Coming up as a recurring topic as it did this week, it actually does the Trump Administration a favor. It reminds them that while there are certainly irritants in the arena of international affairs, they are not equal. Financial market collapse, a global pandemic, challenges for leadership of the international system the United States has led since 1945, attacks on the unity and cohesion of NATO by a nation will revanchist tendencies and nuclear weapons – these are all Tier 1 national security interests. This is not to say that there are not other challenges, worries and cancers as well, but as George Orwell noted in Animal Farm, “some animals are more equal than others.” The challenge of strategy is rank-ordering those concerns and interests, and then constructing a method by which to preserve what you have, obtain what you need, and pursue what you want.

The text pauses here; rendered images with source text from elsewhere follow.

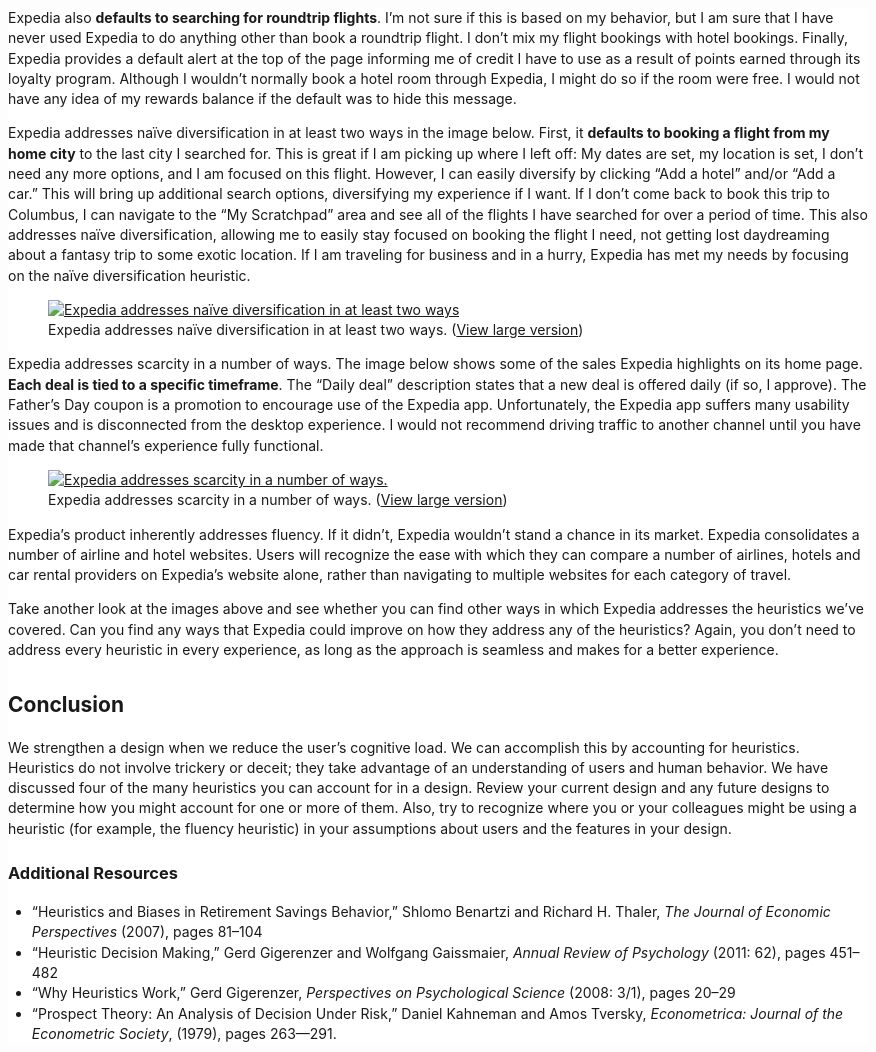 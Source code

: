Expedia also <strong>defaults to searching for roundtrip flights</strong>. I’m not sure if this is based on my behavior, but I am sure that I have never used Expedia to do anything other than book a roundtrip flight. I don’t mix my flight bookings with hotel bookings. Finally, Expedia provides a default alert at the top of the page informing me of credit I have to use as a result of points earned through its loyalty program. Although I wouldn’t normally book a hotel room through Expedia, I might do so if the room were free. I would not have any idea of my rewards balance if the default was to hide this message.

Expedia addresses naïve diversification in at least two ways in the image below. First, it <strong>defaults to booking a flight from my home city</strong> to the last city I searched for. This is great if I am picking up where I left off: My dates are set, my location is set, I don’t need any more options, and I am focused on this flight. However, I can easily diversify by clicking “Add a hotel” and/or “Add a car.” This will bring up additional search options, diversifying my experience if I want. If I don’t come back to book this trip to Columbus, I can navigate to the “My Scratchpad” area and see all of the flights I have searched for over a period of time. This also addresses naïve diversification, allowing me to easily stay focused on booking the flight I need, not getting lost daydreaming about a fantasy trip to some exotic location. If I am traveling for business and in a hurry, Expedia has met my needs by focusing on the naïve diversification heuristic.</p>

<figure><a href="https://archive.smashing.media/assets/344dbf88-fdf9-42bb-adb4-46f01eedd629/fe6330e4-032e-4400-9225-5ca0fd767261/06-expedia-screen-opt.png"><img loading="lazy" decoding="async" src="https://archive.smashing.media/assets/344dbf88-fdf9-42bb-adb4-46f01eedd629/dac67ea7-c771-48f1-a080-c6b7102a0825/06-expedia-screen-opt-small.png" alt="Expedia addresses naïve diversification in at least two ways" /></a><figcaption>Expedia addresses naïve diversification in at least two ways. (<a href="https://archive.smashing.media/assets/344dbf88-fdf9-42bb-adb4-46f01eedd629/fe6330e4-032e-4400-9225-5ca0fd767261/06-expedia-screen-opt.png">View large version</a>)</figcaption></figure>

Expedia addresses scarcity in a number of ways. The image below shows some of the sales Expedia highlights on its home page. <strong>Each deal is tied to a specific timeframe</strong>. The “Daily deal” description states that a new deal is offered daily (if so, I approve). The Father’s Day coupon is a promotion to encourage use of the Expedia app. Unfortunately, the Expedia app suffers many usability issues and is disconnected from the desktop experience. I would not recommend driving traffic to another channel until you have made that channel’s experience fully functional.</p>

<figure><a href="https://archive.smashing.media/assets/344dbf88-fdf9-42bb-adb4-46f01eedd629/9deb2099-5f5a-4a19-8a36-5cbac9c13649/07-expedia-screen-opt.png"><img loading="lazy" decoding="async" src="https://archive.smashing.media/assets/344dbf88-fdf9-42bb-adb4-46f01eedd629/3d8c466b-99cb-46ef-81e3-21115fd800b0/07-expedia-screen-opt-small.png" alt="Expedia addresses scarcity in a number of ways." /></a><figcaption>Expedia addresses scarcity in a number of ways. (<a href="https://archive.smashing.media/assets/344dbf88-fdf9-42bb-adb4-46f01eedd629/9deb2099-5f5a-4a19-8a36-5cbac9c13649/07-expedia-screen-opt.png">View large version</a>)</figcaption></figure>

Expedia’s product inherently addresses fluency. If it didn’t, Expedia wouldn’t stand a chance in its market. Expedia consolidates a number of airline and hotel websites. Users will recognize the ease with which they can compare a number of airlines, hotels and car rental providers on Expedia’s website alone, rather than navigating to multiple websites for each category of travel.

Take another look at the images above and see whether you can find other ways in which Expedia addresses the heuristics we’ve covered. Can you find any ways that Expedia could improve on how they address any of the heuristics? Again, you don’t need to address every heuristic in every experience, as long as the approach is seamless and makes for a better experience.</p>

## Conclusion

We strengthen a design when we reduce the user’s cognitive load. We can accomplish this by accounting for heuristics. Heuristics do not involve trickery or deceit; they take advantage of an understanding of users and human behavior. We have discussed four of the many heuristics you can account for in a design. Review your current design and any future designs to determine how you might account for one or more of them. Also, try to recognize where you or your colleagues might be using a heuristic (for example, the fluency heuristic) in your assumptions about users and the features in your design.</p>

### Additional Resources

*   “Heuristics and Biases in Retirement Savings Behavior,” Shlomo Benartzi and Richard H. Thaler, _The Journal of Economic Perspectives_ (2007), pages 81–104
*   “Heuristic Decision Making,” Gerd Gigerenzer and Wolfgang Gaissmaier, _Annual Review of Psychology_ (2011: 62), pages 451–482
*   “Why Heuristics Work,” Gerd Gigerenzer, _Perspectives on Psychological Science_ (2008: 3/1), pages 20–29
*   “Prospect Theory: An Analysis of Decision Under Risk,” Daniel Kahneman and Amos Tversky, _Econometrica: Journal of the Econometric Society_, (1979), pages 263—291.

Putin’s Russia is nowhere near as powerful as Europe, the U.S. or NATO, but they have played a weaker hand extraordinarily well. Russia, spending perhaps one-tenth of the U.S. on defense, and losing far more to industrial inefficiencies, may gain short-term benefit in their near abroad, but at a cost to other long-term goals of stability, peace and prosperity. While we are certainly far from a second Cold War, we have entered into a “Rough Peace” that may well prove far tougher for a uni-dimensional economy than Putin thought. At the same time, foreign interlocutors must understand that Russia sees the world from a different vantage point – neither good nor bad – but certainly different. Time to focus on what really matters this year, this term and for the next decade and beyond. This isn’t about the weapon system itself; it is about the sustained maintenance of leadership and diplomacy engaging the Russians and others in the continued dance of the possible.